En ce moment, on a un peu peur qu'ils délocalisent les plateaux on ne sait pas trop où, dans la Creuse ou au Sénégal. Personne n'en saurait rien, de toute façon. C'est comme les installateurs ou la maintenance : on ne les voit plus, c'est sous-traité. Alors évidemment, il y a des bugs. Les clients se plaignent souvent des erreurs, des malfaçons - de toute manière, les gens sont de plus en plus difficiles : ils s'énervent vite, le ton monte... Heureusement, j'ai fait un stage de gestion des agressions ; ça aide, on apprend à les manipuler ; mais il y en a qui sont de plus en plus violents. C'est dur, comme boulot, mais quand on a du travail, il faut déjà être contente." (pp.25-26)

[Chantai, cheffe d'une agence bancaire]

"Je suis cheffe d'agence mais ils veulent me faire changer de poste, avec baisse de responsabilité. Ils veulent me mettre attachée commerciale « pour me rapprocher de chez moi » ! J'ai reçu ça comme une gifle. Tout ça au téléphone. C'est une vraie perte de responsabilité ! En tant que directrice d'agence, vous avez affaire à des chiffres et des tableaux, et un peu de management. Ça fait trente ans que je suis dans la boîte.

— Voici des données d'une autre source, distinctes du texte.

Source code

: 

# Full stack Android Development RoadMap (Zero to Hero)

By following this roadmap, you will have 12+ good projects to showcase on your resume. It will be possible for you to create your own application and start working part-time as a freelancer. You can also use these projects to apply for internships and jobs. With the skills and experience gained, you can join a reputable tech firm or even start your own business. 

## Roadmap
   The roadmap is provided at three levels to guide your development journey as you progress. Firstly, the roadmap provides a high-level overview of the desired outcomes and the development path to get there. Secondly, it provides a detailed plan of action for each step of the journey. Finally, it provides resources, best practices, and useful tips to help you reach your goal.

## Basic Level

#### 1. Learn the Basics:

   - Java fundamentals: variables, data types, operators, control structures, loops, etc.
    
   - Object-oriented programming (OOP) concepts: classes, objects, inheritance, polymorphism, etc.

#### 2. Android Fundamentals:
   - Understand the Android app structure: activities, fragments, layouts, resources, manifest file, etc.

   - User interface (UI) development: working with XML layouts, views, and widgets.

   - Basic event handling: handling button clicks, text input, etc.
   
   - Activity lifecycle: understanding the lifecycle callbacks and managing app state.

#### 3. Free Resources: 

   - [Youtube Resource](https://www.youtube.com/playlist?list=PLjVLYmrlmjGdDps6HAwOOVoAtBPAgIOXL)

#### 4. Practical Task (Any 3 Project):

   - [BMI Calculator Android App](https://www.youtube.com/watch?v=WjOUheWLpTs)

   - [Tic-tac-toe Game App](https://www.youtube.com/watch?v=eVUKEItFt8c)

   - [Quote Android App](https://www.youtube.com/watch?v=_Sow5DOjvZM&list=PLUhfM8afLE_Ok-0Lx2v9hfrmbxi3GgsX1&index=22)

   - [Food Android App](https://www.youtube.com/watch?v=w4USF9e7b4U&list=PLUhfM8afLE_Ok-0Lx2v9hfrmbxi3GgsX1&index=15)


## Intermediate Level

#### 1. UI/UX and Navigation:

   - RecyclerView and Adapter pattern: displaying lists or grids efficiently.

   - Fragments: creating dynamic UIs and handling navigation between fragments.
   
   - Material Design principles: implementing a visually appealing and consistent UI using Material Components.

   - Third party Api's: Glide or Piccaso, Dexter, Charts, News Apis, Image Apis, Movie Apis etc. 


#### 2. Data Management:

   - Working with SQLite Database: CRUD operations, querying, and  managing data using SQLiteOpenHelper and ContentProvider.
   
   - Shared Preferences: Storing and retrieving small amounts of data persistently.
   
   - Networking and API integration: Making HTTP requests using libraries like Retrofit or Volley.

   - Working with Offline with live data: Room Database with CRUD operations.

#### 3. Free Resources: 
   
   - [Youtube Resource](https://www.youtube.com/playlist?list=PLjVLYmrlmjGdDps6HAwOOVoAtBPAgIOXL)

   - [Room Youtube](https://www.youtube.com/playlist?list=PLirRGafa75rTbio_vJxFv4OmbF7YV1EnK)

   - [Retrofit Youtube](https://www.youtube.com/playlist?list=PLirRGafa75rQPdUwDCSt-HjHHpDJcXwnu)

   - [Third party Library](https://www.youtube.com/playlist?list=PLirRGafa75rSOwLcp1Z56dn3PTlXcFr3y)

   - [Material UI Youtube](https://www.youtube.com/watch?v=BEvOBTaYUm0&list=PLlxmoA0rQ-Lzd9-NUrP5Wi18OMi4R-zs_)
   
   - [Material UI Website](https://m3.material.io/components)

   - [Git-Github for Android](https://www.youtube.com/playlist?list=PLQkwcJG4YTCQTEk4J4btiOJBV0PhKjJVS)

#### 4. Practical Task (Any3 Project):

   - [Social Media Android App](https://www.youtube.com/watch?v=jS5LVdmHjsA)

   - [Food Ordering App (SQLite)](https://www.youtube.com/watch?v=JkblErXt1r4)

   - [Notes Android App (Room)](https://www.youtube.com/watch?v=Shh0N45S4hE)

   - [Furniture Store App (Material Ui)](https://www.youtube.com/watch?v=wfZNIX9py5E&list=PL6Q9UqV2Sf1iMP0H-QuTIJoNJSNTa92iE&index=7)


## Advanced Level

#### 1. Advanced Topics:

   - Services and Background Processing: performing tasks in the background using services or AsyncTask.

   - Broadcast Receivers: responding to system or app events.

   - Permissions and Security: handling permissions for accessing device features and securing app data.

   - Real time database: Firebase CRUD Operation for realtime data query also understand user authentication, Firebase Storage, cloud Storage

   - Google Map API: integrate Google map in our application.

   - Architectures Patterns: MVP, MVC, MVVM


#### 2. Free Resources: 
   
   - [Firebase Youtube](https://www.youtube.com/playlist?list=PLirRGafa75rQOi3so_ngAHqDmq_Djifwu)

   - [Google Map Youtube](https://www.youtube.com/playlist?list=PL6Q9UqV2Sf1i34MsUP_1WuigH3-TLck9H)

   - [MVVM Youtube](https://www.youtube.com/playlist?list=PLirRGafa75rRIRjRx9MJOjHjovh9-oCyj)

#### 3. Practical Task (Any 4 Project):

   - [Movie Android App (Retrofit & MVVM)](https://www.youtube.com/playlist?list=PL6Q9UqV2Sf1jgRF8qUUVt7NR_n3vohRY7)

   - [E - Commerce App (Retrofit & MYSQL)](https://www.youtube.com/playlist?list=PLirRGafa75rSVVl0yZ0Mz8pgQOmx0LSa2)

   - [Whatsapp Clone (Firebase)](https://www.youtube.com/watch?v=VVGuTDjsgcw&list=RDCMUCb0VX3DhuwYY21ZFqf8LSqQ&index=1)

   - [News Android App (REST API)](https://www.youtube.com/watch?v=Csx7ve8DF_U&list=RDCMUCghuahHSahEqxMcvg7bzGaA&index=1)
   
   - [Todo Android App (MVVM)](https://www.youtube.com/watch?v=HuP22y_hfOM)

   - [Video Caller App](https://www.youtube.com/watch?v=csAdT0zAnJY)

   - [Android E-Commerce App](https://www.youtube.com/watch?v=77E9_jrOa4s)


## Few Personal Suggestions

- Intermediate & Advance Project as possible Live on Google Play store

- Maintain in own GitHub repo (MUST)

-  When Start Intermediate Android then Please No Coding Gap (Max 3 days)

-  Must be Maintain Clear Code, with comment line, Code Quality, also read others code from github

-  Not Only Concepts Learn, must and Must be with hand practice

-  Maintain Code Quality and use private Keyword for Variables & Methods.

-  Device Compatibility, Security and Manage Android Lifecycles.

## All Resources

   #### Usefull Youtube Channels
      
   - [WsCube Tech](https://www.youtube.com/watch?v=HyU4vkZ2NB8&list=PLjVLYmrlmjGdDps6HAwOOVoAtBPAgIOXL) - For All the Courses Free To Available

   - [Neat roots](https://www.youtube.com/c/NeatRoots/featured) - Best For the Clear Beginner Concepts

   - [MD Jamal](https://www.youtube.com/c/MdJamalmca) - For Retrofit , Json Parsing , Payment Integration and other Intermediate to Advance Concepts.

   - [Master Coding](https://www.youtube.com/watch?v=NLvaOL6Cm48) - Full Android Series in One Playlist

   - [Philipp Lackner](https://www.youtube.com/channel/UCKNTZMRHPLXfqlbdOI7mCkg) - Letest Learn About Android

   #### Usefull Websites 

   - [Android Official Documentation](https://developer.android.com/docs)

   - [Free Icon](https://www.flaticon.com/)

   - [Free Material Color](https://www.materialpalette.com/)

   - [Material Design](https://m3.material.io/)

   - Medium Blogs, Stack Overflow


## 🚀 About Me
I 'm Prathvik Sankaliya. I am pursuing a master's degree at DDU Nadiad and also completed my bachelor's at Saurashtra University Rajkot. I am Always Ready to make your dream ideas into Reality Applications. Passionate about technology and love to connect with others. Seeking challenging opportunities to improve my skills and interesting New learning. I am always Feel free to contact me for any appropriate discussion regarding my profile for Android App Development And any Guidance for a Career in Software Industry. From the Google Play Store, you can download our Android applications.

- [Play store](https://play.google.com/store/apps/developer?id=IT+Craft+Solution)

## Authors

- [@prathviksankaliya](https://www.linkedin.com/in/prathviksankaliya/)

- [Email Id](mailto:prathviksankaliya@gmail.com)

Je reçois aussi des clients parfois, mais ça va, je ne prends que les clients aisés, qui ont des soucis de patrimoine : je sais ce que je vais leur vendre, ils ont un bon taux de rentabilité pour la boîte.

Tandis qu'attachée commerciale, c'est dur. Avant, le client, on pouvait le voir plusieurs fois pour un prêt, par exemple ; maintenant c'est une fois. C'est simple, les objectifs, c'est cinq rendez-vous par jour avec trois ventes de produits par client. C'est infaisable ! Déjà humainement parlant... Les crédits revolving, les assurances-vie... En deux ans, ils sont ratatinés, signalés à la Banque de France... Et puis, il faut déjà les obtenir, les rendez-vous ! Il faut faire du phoning : regarder le fichier clients, et repérer qui vaut le coup, et qui se laissera faire. Et se faire envoyer balader. À vingt heures, on cueille les gens chez eux : il y en a qui n'apprécient pas.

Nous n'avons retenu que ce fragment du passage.